Single-cell transcriptomics is a transformative method with tremendous potential to illuminate the complexities of gene regulation. Single-cell RNA-Seq was first introduced by Tang et al. , using a polyT primer with an anchor sequence to select for the cell’s mRNA. After polyadenylation of the resulting cDNA, a second polyT primer with a different anchor is used to obtain double stranded DNA, which is then PCR-amplified. Each sample is individually converted to a library for sequencing. The STRT method introduced early barcoding at the reverse transcription stage , thereby enabling highly-multiplexed analyses, and adapted a template switching mechanism based on the ability of the reverse transcriptase to tag the end of the cDNA , eliminating the need for the polyadenylation reaction. Smart-Seq [4, 5] used the same template switching mechanism as STRT, but without the early barcoding. Each sample is processed individually, and the reaction was optimized for full transcript sequencing.
The CEL-Seq  method is the first method to use in vitro transcription (IVT) for the amplification, thereby eliminating the requirement for a template-switch step which is thought to reduce efficiency.

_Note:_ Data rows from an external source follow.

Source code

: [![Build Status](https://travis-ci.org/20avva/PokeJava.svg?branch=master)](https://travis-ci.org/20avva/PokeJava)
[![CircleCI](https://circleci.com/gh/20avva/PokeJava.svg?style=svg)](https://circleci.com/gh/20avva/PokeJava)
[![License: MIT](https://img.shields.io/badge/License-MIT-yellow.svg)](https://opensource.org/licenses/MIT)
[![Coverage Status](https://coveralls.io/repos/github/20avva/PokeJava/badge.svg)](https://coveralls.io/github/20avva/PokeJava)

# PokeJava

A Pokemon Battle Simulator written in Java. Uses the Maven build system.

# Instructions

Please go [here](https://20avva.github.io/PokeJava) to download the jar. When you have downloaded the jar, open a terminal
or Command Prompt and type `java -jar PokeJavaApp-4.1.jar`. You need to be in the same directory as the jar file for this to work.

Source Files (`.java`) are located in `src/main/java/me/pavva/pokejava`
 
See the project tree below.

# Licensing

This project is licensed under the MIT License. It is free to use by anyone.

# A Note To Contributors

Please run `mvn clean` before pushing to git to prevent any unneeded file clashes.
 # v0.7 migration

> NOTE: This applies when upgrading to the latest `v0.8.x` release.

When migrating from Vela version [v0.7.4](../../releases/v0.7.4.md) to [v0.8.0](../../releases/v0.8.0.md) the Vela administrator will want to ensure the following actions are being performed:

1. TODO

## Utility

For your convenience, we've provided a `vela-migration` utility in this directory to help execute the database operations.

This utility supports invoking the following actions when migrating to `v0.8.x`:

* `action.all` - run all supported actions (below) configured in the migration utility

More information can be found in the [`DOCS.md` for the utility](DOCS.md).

We use early barcoding, enabling highly-multiplexed analysis, and 3′ end tagging enabling accurate estimation of expression levels without having to account for gene length and with fewer sequencing reads required. Here we introduce CEL-Seq2, which has been optimized for higher sensitivity, less hands-on time, and lower price. We show that CEL-Seq2 works well on different platforms, and compare it to previously published methods.
Results and discussion
CEL-Seq2 is optimized for higher sensitivity
First, we sought to increase the efficiency of the reverse transcription (RT) reaction by shortening the CEL-Seq primer from 92 to 82 nucleotides, despite the addition of six UMI nucleotides. This was done by reducing the length of the barcode from eight to six nucleotides, as well as shortening the T7 promoter and the Illumina 5’ adaptor. Use of the shortened primers indeed improved the sensitivity to 10.6 %, detecting more transcripts (Additional file 1: Figure S1). In this analysis on 100 pg of RNA, the number of detected genes also increased, though not significantly (Additional file 1: Figure S1a), which likely reflects that most of the additionally identified transcripts are of genes already detected using the longer primer.

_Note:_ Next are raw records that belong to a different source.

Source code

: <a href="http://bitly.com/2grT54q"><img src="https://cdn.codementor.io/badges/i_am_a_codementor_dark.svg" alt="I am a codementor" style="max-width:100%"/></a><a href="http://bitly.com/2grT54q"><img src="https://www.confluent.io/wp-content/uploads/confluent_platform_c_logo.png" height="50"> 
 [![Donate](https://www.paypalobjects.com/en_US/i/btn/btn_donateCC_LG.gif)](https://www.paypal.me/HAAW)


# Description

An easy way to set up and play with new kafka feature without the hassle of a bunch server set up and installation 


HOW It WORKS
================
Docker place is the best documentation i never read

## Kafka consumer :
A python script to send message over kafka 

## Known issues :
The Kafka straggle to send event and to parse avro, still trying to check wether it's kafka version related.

We next optimized the conversion of RNA to dsDNA by testing alternative commercially available reverse transcriptases for cDNA synthesis and polymerases for second-strand synthesis. We found that SuperScript II for the RT step (Additional file 1: Figure S1d) provided a major improvement. For second strand synthesis, the differences were less pronounced, but the polymerase and other components from the SuperScript II Double-Stranded cDNA Synthesis Kit were better than its competitors (Additional file 1: Figure S1e). We also modified our method of dsDNA and aRNA clean-up from column to beads, which provided a threefold gain in yield (Additional file 1: Figure S1d). While CEL-Seq was originally implemented using the Ambion MessageAmp II aRNA Amplification Kit, these changes led to a kit-free (and therefor cheaper) process because the reagents of the SuperScript II Double-Stranded cDNA Synthesis Kit may be purchased separately.
Ligation-free library preparation improves read mapping
In the original CEL-Seq protocol, the aRNA is converted to a library compatible with Illumina sequencing by ligating the second adaptor . Following conversion to cDNA with RT, a few PCR cycles completed the attachment of Illumina adaptors. The ligation step is not efficient, however, and introduces primer dimers that interfere with sequencing. CEL-Seq2 remedies this by inserting the Illumina adaptor directly at the RT step as a 5′-tail attached to a random hexamer (Fig. 1a, change 5), thus eliminating the ligation step. We prepared a library introducing the Illumina adaptor by ligation or using the random hexamer (no ligation) from the same amplified RNA. Sequencing of the “no ligation” libraries yields 93.8 % mapping of the reads with barcodes, an improvement from 60.9 % in the ligated library (Fig. 1b). This modification also led to the identification of more genes and transcripts (Fig. 1c, d), suggesting that the removal of the ligation step significantly increased the sensitivity. To control for sequencing depth, we sub-sampled 300,000 reads from each sample, and obtained similar results (Additional file 2: Figure S2a, b). In addition, this modification reduces the hands-on time and cost of library preparation and it alleviates the need for Illumina’s TruSeq Small-RNA kit.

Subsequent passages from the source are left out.